Because we have changed the constructor signature, all the existing instantiations of ItemsGateway are now broken. We need to find all the places in the code where the ItemsGateway class is instantiated, and change the instantiations to pass a properly-constructed Db
object and an ItemFactory.
To do so, we use our project-wide search facility to search using a regular expression for our changed class name:
Search for:
new\s+ItemsGateway\(
Doing so will give us a list of all instantiations in the project. We need to review each result and change it by hand to instantiate the dependencies and pass them to the ItemsGateway.

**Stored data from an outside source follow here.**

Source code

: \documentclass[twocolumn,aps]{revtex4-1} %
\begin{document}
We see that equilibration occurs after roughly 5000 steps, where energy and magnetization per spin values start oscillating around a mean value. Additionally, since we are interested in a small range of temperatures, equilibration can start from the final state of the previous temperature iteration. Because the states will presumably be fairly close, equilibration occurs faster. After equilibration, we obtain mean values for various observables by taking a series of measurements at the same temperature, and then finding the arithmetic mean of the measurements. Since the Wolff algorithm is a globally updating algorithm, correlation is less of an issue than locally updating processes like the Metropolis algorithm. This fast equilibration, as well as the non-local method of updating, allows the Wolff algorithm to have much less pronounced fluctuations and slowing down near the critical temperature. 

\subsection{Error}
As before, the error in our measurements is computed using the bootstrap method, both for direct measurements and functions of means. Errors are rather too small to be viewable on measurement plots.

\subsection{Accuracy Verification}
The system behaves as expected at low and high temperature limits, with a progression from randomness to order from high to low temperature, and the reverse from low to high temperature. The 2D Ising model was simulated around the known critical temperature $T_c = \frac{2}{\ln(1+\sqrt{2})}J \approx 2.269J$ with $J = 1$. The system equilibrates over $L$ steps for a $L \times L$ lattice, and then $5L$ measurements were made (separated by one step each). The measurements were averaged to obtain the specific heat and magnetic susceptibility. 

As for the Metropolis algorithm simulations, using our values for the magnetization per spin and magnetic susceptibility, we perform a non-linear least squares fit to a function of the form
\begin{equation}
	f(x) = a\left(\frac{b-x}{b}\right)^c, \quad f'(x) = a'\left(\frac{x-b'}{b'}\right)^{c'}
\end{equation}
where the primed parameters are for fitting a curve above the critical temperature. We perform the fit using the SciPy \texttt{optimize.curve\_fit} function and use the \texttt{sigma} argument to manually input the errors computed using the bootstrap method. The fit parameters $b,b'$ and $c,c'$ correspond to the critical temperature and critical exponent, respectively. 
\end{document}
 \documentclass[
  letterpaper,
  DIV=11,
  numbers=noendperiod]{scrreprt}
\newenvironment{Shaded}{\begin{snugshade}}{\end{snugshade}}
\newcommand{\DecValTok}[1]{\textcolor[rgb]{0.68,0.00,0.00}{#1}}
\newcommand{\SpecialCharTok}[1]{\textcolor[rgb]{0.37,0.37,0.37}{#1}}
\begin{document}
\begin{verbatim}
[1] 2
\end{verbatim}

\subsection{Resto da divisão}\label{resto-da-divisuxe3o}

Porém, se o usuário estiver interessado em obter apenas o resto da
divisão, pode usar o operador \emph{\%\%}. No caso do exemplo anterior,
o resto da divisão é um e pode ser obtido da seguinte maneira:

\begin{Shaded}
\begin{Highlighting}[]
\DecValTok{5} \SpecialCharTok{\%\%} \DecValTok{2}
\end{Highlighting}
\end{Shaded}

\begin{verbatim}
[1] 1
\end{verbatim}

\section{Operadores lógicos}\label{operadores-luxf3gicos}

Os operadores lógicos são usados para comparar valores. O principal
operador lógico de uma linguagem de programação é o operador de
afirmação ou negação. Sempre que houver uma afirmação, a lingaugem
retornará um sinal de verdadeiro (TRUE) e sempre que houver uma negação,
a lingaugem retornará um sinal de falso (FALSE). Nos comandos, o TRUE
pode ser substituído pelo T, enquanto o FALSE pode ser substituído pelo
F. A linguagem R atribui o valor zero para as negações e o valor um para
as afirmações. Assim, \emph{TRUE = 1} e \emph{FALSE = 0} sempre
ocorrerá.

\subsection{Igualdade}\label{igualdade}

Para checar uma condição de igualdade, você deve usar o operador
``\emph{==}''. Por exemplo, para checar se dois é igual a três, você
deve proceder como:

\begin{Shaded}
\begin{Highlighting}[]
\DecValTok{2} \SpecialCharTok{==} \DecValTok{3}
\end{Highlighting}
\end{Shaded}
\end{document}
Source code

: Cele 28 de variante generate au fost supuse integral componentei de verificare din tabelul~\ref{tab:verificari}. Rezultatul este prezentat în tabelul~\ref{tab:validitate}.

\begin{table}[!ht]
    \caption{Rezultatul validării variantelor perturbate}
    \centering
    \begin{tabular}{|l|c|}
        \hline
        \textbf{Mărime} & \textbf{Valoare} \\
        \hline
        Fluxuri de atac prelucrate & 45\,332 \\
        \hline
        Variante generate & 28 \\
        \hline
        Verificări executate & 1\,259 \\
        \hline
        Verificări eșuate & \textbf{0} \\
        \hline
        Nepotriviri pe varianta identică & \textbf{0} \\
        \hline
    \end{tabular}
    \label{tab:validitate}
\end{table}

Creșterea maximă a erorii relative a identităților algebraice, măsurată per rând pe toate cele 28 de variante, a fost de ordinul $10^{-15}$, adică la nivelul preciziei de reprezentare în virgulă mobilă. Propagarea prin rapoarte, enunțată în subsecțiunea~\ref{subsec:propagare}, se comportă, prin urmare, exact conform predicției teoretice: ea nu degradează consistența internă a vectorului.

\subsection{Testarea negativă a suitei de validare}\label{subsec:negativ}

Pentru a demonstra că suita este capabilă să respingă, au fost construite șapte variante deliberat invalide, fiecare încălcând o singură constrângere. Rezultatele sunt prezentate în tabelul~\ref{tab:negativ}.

For example, if a page script from the search results looks like this:
page_script.php
1 <?php
2 // $db_host, $db_user, and $db_pass are defined in the setup file
3 require 'includes/setup.php';
4
5 // ...
6
7 // create a gateway
8 $items_gateway = new ItemsGateway($db_host, $db_user, $db_pass);
9
10 // ...
11 ?>
We need to change it to something more like this:
page_script.php
1 <?php
2 // $db_host, $db_user, and $db_pass are defined in the setup file
3 require 'includes/setup.php';
4
5 // ...
6
7 // create a gateway with its dependencies
8 $db = new Db($db_host, $db_user, $db_pass);
9 $item_factory = new ItemFactory;
10 $items_gateway = new ItemsGateway($db, $item_factory);
11
12 // ...
13 ?>
Do this for each instantiation of the changed class.
Now that we have changed the class and the instantiations of the class throughout the codebase, we need to make sure our legacy application works. Again, we have no formal testing process in place, so we need to run or otherwise invoke the parts of the application that use the changed class and look for errors.
Once we feel sure that the application still operates properly, we commit the code, push it to our central repository, and notify QA that we are ready for them to test our new additions.
Search for the next new
keyword in a class, and start the process all over again. When we find that new
keywords exist only in Factory classes, our job is complete.
In this chapter, we concentrate on removing all use of the new
keyword, except inside Factory objects. I believe there are two reasonable exceptions to this rule: Exception classes themselves, and certain built-in PHP classes, such as the SPL classes.
It would be perfectly consistent with the process described in this chapter to create an ExceptionFactory
class, inject it into objects that throw exceptions, and then use the ExceptionFactory
to create the Exception
objects to be thrown. This strikes even me as going a bit too far. I think that Exception
objects are a reasonable exception to the rule of no new
outside Factory
objects.
Similarly, I think built-in PHP classes are also frequently an exception to the rule. While it would be nice to have, say, an ArrayObjectFactory or an ArrayIteratorFactory to create ArrayObject and ArrayIterator classes that are provided by SPL itself, it may be a little too much. Creating these kinds of objects directly inside the objects that use them is usually all right.
However, we need to be careful. Creating a complex or otherwise powerful object like a PDO
connection directly inside the class that needs it is probably overstepping our bounds. It's tough to describe a good rule of thumb here; when in doubt, err on the side of dependency injection.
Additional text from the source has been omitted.